Liga Nasional untuk Demokrasi Myanmar (NLD), Selasa (2/2), menyerukan pembebasan pemimpin de facto Aung San Suu Kyi, Presiden Win Myint dan para pemimpin partai lainnya.
Pernyataan yang diunggah di Facebook itu muncul sehari setelah militer merebut kendali negara sambil menahan para politisi senior.
Jalan-jalan lengang pada hari Selasa (2/2), sementara layanan telepon dan internet pulih dan bank-bank dibuka kembali.
Militer menyatakan perebutan kekuasaan, yang ditetapkan berlangsung satu tahun, diperlukan karena pemerintah tidak bertindak terkait klaim adanya kecurangan pemilih dalam pemilu November lalu, yang dimenangkan NLD dengan suara berlimpah. Sidang parlemen baru seharusnya dimulai pada Senin lalu.
Pernyataan keprihatinan masyarakat internasional mengenai tindakan militer tersebut meluas. Banyak negara mendesak militer agar menghormati proses demokratis dan membebaskan para pejabat yang ditahan. Presiden AS Joe Biden mengancam akan memberlakukan sanksi-sanksi.

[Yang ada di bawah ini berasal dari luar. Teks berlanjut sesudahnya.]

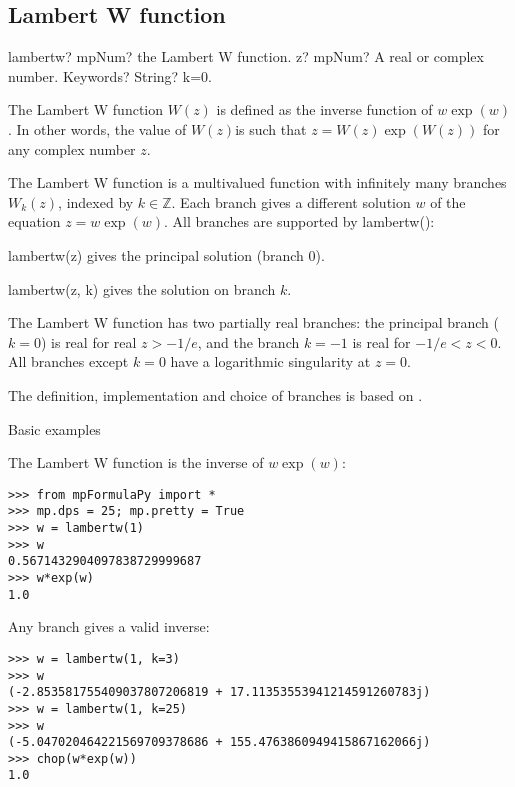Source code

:\subsection{Lambert W function}

\begin{mpFunctionsExtract}
	\mpFunctionTwo
	{lambertw? mpNum? the Lambert W function.}
	{z? mpNum? A real or complex number.}
	{Keywords? String? k=0.}	
\end{mpFunctionsExtract}

\vpara
The Lambert W function $W(z)$ is defined as the inverse function of $w \exp(w)$. In other words, the value of $W(z) $is such that $z=W(z) \exp(W(z))$ for any complex number $z$.

\vpara
The Lambert W function is a multivalued function with infinitely many branches $W_k(z)$, indexed by $k \in \mathbb{Z}$. Each branch gives a different solution $w$ of the equation $z=w \exp(w)$. All branches are supported by lambertw():

\vpara
lambertw(z) gives the principal solution (branch 0).

\vpara
lambertw(z, k) gives the solution on branch $k$.

\vpara
The Lambert W function has two partially real branches: the principal branch ($k=0$) is real for real $z>-1/e$, and the branch $k=-1$ is real for $-1/e <z<0$. All branches except $k=0$ have a logarithmic singularity at $z=0$.

\vpara
The definition, implementation and choice of branches is based on \cite{Corless96onthe}.

\vpara
Basic examples

The Lambert W function is the inverse of $w \exp(w)$:

\begin{lstlisting}
>>> from mpFormulaPy import *
>>> mp.dps = 25; mp.pretty = True
>>> w = lambertw(1)
>>> w
0.5671432904097838729999687
>>> w*exp(w)
1.0
\end{lstlisting}

Any branch gives a valid inverse:
\begin{lstlisting}
>>> w = lambertw(1, k=3)
>>> w
(-2.853581755409037807206819 + 17.11353553941214591260783j)
>>> w = lambertw(1, k=25)
>>> w
(-5.047020464221569709378686 + 155.4763860949415867162066j)
>>> chop(w*exp(w))
1.0
\end{lstlisting}





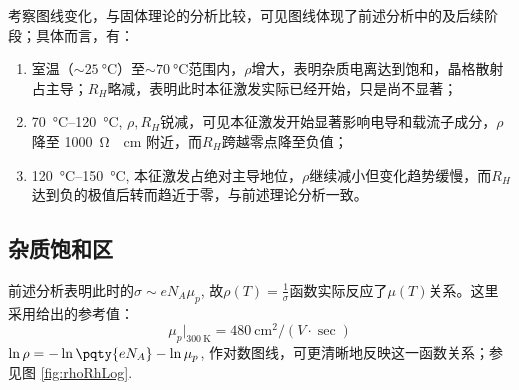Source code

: \documentclass[aps,pre,12pt,preprint,%
	onecolumn,showpacs,showkeys,nofootinbib]{revtex4-1}
\begin{document}
	考察图线变化，与固体理论的分析比较，可见图线体现了前述分析中的及后续阶段；具体而言，有：
	\begin{enumerate}[labelindent=\parindent,leftmargin=0pt,align=left]
	\item[$\tup{b.}\to \tup{c.}$] 室温（$\sim\SI{25}{\celsius}$）至$\sim \SI{70}{\celsius}$范围内，$\rho$增大，表明杂质电离达到饱和，晶格散射占主导；$R_H$略减，表明此时本征激发实际已经开始，只是尚不显著；
	\item[c.] \SIrange{70}{120}{\celsius}, $\rho,R_H$锐减，可见本征激发开始显著影响电导和载流子成分，$\rho$降至 \SI{1000}{\ohm\cdot\cm} 附近，而$R_H$跨越零点降至负值；
	\item[d.] \SIrange{120}{150}{\celsius}, 本征激发占绝对主导地位，$\rho$继续减小但变化趋势缓慢，而$R_H$达到负的极值后转而趋近于零，与前述理论分析一致。
	\end{enumerate}
\subsection{杂质饱和区}
	前述分析表明此时的$\sigma \sim eN_A\mu_p$, 故$\rho(T) = \frac{1}{\sigma}$函数实际反应了$\mu(T)$关系。这里采用\cite{textbook}给出的参考值：
	\[ \mu_p|_{\SI{300}{\K}} = \SI{480}{\cm^2/(V\cdot\sec)} \]
	$\ln\rho = - \ln\pqty{eN_A} - \ln\mu_p$, 
	作对数图线，可更清晰地反映这一函数关系；参见图 \ref{fig:rhoRhLog}. 
	
\end{document}
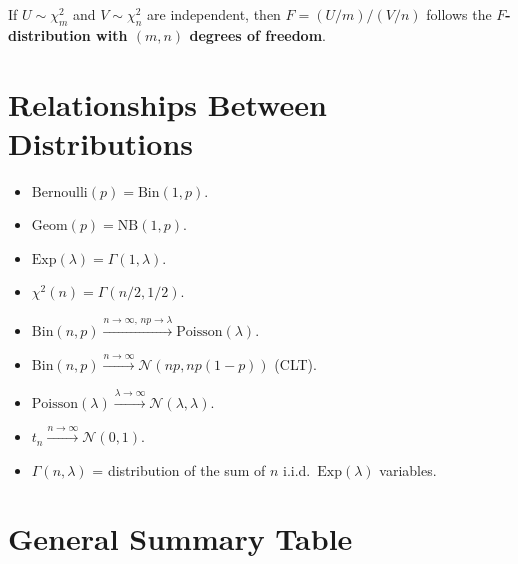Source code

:\begin{definition}[Fisher's $F$]
If $U \sim \chi^2_m$ and $V \sim \chi^2_n$ are independent, then
$F = (U/m)/(V/n)$ follows the \textbf{$F$-distribution with $(m, n)$ degrees
of freedom}.
\end{definition}

\section{Relationships Between Distributions}

\begin{keyformulas}[title=\textbf{Map of distribution relationships}]
\begin{itemize}
    \item $\mathrm{Bernoulli}(p) = \mathrm{Bin}(1, p)$.
    \item $\mathrm{Geom}(p) = \mathrm{NB}(1, p)$.
    \item $\mathrm{Exp}(\lambda) = \Gamma(1, \lambda)$.
    \item $\chi^2(n) = \Gamma(n/2, 1/2)$.
    \item $\mathrm{Bin}(n,p) \xrightarrow{n\to\infty,\,np\to\lambda} \mathrm{Poisson}(\lambda)$.
    \item $\mathrm{Bin}(n,p) \xrightarrow{n\to\infty} \mathcal{N}(np, np(1-p))$ \quad (CLT).
    \item $\mathrm{Poisson}(\lambda) \xrightarrow{\lambda\to\infty} \mathcal{N}(\lambda, \lambda)$.
    \item $t_n \xrightarrow{n\to\infty} \mathcal{N}(0,1)$.
    \item $\Gamma(n,\lambda)$ = distribution of the sum of $n$ i.i.d.\ $\mathrm{Exp}(\lambda)$ variables.
\end{itemize}
\end{keyformulas}

\section{General Summary Table}

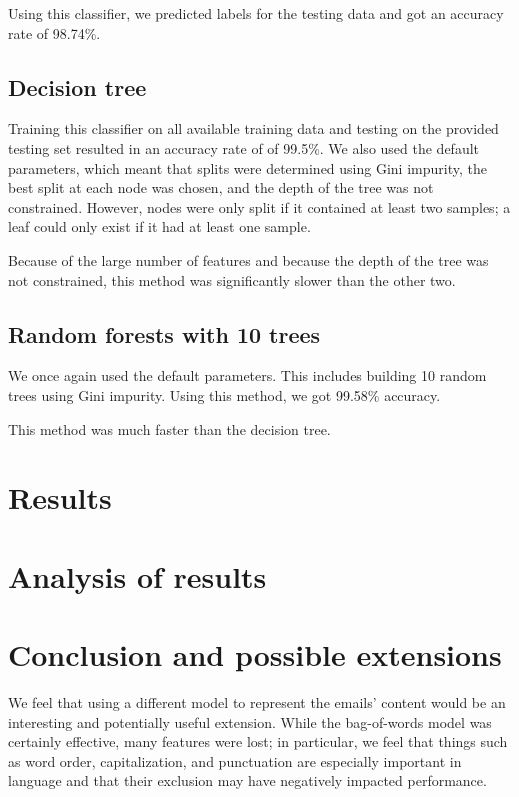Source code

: \documentclass{article} %
\begin{document}
Using this classifier, we predicted labels for the testing data and got an accuracy rate of 98.74\%. 
\subsection{Decision tree}
Training this classifier on all available training data and testing on the provided testing set resulted in an accuracy rate of of 99.5\%. We also used the default parameters, which meant that splits were determined using Gini impurity, the best split at each node was chosen, and the depth of the tree was not constrained. However, nodes were only split if it contained at least two samples; a leaf could only exist if it had at least one sample. 

Because of the large number of features and because the depth of the tree was not constrained, this method was significantly slower than the other two.
\subsection{Random forests with 10 trees}
We once again used the default parameters. This includes building 10 random trees using Gini impurity.
Using this method, we got 99.58\% accuracy. 

This method was much faster than the decision tree.

\section{Results}

\section{Analysis of results}

\section{Conclusion and possible extensions}

We feel that using a different model to represent the emails' content would be an interesting and potentially useful extension. While the bag-of-words model was certainly effective, many features were lost; in particular, we feel that things such as word order, capitalization, and punctuation are especially important in language and that their exclusion may have negatively impacted performance. 
\end{document}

“Amerika Serikat akan membela demokrasi di manapun demokrasi diserang,” kata Biden dalam sebuah pernyataan.
BACA JUGA: Jenderal Myanmar Perkuat Kekuasaan di Tengah Ancaman Sanksi ASDewan Keamanan PBB dijadwalkan mengadakan sidang darurat pada hari Selasa (2/2) untuk membahas situasi di Myanmar.
Duta Besar Inggris untuk PBB Barbara Woodward, yang bulan ini mendapat giliran sebagai presiden Dewan Keamanan, mengatakan, Dewan akan mempelajari “serangkaian langkah” untuk menegakkan hasil pemilu November dan memastikan pembebasan Aung San Suu Kyi serta para tahanan lainnya
Komisaris Tinggi PBB untuk masalah HAM Michelle Bachelet mengemukakan dalam sebuah pernyataan bahwa ada “kekhawatiran mendalam mengenai penindakan dengan keras terhadap suara-suara pembangkang” di Myanmar dan meminta militer agar menghindari penggunaan kekuatan yang tidak perlu.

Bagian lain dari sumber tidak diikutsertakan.